◆ Task requirements
Among the entries below, copy every line that carries the word "proc".

[Saved data entries]
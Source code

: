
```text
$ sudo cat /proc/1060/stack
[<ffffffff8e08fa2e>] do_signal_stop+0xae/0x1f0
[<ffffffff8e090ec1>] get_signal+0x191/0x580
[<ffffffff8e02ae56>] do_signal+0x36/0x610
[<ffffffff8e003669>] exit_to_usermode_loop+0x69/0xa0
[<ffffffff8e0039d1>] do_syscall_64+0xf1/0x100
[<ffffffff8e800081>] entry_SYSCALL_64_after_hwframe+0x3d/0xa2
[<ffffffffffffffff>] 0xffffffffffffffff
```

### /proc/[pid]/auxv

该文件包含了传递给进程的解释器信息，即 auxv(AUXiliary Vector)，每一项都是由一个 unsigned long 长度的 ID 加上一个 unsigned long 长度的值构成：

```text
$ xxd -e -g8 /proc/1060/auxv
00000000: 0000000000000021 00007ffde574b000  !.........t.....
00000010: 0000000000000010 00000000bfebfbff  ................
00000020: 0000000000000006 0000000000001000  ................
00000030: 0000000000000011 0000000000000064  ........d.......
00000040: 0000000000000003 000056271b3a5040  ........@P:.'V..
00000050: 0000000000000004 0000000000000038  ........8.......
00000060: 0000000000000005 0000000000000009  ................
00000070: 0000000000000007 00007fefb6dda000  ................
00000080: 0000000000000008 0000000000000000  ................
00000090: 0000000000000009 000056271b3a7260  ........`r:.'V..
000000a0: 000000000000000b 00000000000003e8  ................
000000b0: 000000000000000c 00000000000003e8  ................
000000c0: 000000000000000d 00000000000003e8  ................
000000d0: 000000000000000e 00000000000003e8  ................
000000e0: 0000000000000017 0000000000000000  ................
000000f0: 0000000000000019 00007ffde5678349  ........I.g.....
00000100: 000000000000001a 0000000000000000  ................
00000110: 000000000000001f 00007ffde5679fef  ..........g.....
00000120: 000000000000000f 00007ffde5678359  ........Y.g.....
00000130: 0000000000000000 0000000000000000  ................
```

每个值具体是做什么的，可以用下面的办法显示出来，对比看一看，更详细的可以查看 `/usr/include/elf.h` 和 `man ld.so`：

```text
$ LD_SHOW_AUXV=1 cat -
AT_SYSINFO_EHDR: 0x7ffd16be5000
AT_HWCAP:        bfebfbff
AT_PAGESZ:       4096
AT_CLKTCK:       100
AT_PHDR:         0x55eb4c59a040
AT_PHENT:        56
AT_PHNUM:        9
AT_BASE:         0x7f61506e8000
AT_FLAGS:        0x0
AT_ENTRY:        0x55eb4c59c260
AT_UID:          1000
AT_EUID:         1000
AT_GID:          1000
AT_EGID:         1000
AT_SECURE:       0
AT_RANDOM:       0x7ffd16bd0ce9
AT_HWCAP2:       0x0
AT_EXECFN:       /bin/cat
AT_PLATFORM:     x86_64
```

◆ The answer
$ sudo cat /proc/1060/stack
### /proc/[pid]/auxv
$ xxd -e -g8 /proc/1060/auxv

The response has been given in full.